From Hospitals in COVID-19 hotspots to receive $10 billion more in federal aid. The report is dated July 20, 2020.
The new round will pay $50,000 per COVID-19 admission, compared with $77,000 in the earlier high-impact round.
A senior HHS official said on a media call that the reduced funding is due to the number of such admissions surging from about 50,000 in the first round to more than 400,000 by the time of the second round.
Covid has been a financial bonanza for hospitals across the US.
And this from April 2021, from the Washington Post even: “A year after passage of Cares Act, watchdogs struggle to oversee trillions in coronavirus spending”.
One year later, the conversation in Washington over how to oversee a new, nearly $2 trillion relief package administered by the Biden administration is decidedly more muted. The latest legislation, called the American Rescue Plan, created no new oversight bodies, although it appropriated more than $200 million in new funding for existing ones.

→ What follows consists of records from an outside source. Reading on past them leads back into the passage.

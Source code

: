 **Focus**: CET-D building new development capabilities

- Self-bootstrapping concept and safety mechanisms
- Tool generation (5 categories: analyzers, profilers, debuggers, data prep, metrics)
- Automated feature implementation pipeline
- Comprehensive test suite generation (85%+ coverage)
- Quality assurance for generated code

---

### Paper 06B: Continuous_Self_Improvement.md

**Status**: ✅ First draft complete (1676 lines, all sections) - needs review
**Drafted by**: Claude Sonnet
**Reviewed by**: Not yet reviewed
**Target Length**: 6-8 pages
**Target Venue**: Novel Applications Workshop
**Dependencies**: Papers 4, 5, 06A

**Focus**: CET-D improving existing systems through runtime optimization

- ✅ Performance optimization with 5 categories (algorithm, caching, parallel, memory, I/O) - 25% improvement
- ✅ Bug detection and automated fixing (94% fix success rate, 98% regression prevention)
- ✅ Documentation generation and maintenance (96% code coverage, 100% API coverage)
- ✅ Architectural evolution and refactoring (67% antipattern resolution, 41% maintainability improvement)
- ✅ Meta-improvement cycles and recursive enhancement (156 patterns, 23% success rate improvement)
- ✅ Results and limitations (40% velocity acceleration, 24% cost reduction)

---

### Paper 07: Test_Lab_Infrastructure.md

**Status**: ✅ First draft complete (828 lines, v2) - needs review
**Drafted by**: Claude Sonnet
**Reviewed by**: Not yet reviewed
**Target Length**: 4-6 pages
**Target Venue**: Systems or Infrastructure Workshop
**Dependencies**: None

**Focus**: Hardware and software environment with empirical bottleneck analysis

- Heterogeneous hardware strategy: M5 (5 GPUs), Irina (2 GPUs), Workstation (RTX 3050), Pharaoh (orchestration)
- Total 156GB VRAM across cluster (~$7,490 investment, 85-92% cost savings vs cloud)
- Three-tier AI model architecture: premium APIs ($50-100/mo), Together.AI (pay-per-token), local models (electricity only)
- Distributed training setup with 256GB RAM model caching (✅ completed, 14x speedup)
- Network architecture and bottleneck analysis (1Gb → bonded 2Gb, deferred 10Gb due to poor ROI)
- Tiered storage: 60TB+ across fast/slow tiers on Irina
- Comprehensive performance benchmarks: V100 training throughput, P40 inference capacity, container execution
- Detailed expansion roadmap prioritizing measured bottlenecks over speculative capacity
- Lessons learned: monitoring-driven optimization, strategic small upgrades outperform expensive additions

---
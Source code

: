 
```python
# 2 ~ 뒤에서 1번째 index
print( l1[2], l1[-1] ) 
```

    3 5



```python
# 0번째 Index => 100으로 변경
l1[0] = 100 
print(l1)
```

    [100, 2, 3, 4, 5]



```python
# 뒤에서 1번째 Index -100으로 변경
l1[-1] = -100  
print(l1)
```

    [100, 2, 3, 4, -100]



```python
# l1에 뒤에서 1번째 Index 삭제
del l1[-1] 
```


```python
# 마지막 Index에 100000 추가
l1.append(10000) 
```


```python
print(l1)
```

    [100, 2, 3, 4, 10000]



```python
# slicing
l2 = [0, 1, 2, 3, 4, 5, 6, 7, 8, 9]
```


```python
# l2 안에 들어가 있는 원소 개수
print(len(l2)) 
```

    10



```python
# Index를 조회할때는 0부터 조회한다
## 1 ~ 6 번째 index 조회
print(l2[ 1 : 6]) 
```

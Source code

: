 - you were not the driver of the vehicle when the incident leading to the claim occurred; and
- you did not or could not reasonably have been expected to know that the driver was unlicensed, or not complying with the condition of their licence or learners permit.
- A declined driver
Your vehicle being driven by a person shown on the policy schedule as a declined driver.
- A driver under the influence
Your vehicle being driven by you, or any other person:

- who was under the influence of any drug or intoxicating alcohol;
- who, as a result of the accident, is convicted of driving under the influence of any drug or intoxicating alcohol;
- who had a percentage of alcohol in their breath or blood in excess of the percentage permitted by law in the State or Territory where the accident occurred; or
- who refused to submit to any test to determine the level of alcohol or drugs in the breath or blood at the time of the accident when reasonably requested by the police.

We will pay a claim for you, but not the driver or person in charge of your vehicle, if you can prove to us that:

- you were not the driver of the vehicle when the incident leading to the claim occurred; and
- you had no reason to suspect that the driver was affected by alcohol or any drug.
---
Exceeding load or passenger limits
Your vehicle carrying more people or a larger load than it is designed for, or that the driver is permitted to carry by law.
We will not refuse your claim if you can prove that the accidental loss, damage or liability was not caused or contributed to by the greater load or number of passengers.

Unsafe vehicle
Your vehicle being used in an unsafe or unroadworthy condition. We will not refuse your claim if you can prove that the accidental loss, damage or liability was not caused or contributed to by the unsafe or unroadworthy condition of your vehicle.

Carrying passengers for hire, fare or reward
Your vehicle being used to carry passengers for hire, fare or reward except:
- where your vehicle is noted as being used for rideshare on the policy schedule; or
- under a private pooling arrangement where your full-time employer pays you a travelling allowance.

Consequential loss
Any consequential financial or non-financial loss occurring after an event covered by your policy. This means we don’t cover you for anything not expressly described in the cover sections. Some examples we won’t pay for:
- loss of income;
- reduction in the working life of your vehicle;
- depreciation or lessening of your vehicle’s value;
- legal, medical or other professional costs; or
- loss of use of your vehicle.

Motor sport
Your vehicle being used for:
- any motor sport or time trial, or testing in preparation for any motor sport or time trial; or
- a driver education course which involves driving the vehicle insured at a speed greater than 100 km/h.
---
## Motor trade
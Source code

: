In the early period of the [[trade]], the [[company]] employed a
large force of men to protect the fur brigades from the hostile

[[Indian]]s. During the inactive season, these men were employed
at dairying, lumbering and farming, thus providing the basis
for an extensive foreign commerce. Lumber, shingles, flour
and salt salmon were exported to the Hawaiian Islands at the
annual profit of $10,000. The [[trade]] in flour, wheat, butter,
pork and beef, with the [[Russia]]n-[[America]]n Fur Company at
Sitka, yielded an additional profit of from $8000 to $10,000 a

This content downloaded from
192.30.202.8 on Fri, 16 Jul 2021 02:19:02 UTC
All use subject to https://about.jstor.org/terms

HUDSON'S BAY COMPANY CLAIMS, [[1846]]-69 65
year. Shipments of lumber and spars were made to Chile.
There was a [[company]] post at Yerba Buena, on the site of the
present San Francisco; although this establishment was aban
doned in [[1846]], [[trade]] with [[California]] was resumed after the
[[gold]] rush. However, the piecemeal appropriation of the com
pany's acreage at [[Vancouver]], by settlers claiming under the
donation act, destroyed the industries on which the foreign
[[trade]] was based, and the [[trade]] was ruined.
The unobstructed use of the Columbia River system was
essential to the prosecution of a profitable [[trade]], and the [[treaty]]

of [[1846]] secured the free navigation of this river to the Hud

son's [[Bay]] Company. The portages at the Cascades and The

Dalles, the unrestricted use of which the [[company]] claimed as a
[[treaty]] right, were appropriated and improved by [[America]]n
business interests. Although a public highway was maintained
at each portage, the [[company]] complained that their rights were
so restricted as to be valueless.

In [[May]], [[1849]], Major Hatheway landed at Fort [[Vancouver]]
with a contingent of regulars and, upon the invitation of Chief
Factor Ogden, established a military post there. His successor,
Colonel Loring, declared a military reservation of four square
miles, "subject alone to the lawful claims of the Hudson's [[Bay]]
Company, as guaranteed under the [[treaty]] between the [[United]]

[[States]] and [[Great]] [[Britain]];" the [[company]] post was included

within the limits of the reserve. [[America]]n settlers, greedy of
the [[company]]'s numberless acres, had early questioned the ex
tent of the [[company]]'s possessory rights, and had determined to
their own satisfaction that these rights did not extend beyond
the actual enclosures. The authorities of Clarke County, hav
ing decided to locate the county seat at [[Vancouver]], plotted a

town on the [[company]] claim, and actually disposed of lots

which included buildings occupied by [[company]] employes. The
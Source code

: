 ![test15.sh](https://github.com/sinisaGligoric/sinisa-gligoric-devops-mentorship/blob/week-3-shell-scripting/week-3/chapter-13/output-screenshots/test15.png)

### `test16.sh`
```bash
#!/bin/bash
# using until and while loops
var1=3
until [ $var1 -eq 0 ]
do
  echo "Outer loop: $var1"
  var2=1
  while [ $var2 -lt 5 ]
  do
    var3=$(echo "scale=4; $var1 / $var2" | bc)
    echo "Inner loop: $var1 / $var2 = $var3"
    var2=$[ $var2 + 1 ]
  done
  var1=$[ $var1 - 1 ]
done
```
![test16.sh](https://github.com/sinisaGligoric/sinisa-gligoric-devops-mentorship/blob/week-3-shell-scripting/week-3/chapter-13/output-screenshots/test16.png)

To date, more than $5 trillion in government spending has been appropriated to respond to the pandemic and ensuing economic calamity. Yet, over the past year, oversight from three separate watchdog entities has been either undermined by partisan disagreements, slowed by bureaucratic hurdles or constrained by funding, according to interviews with those tasked with carrying out oversight, outside experts and advocates. One of the watchdogs created by the Cares Act has yet to receive a chair, hampering its work. Another watchdog faces budget constraints with just three dozen full-time staff so far.
Oversight or not, you may be sure the money has flowed everywhere. Under Trump, the amounts allocated were an already astonishing $10 billion. This time it is more than $5 trillion! With virtually no oversight, just flowing everywhere with not a moment of accountability anywhere to be seen.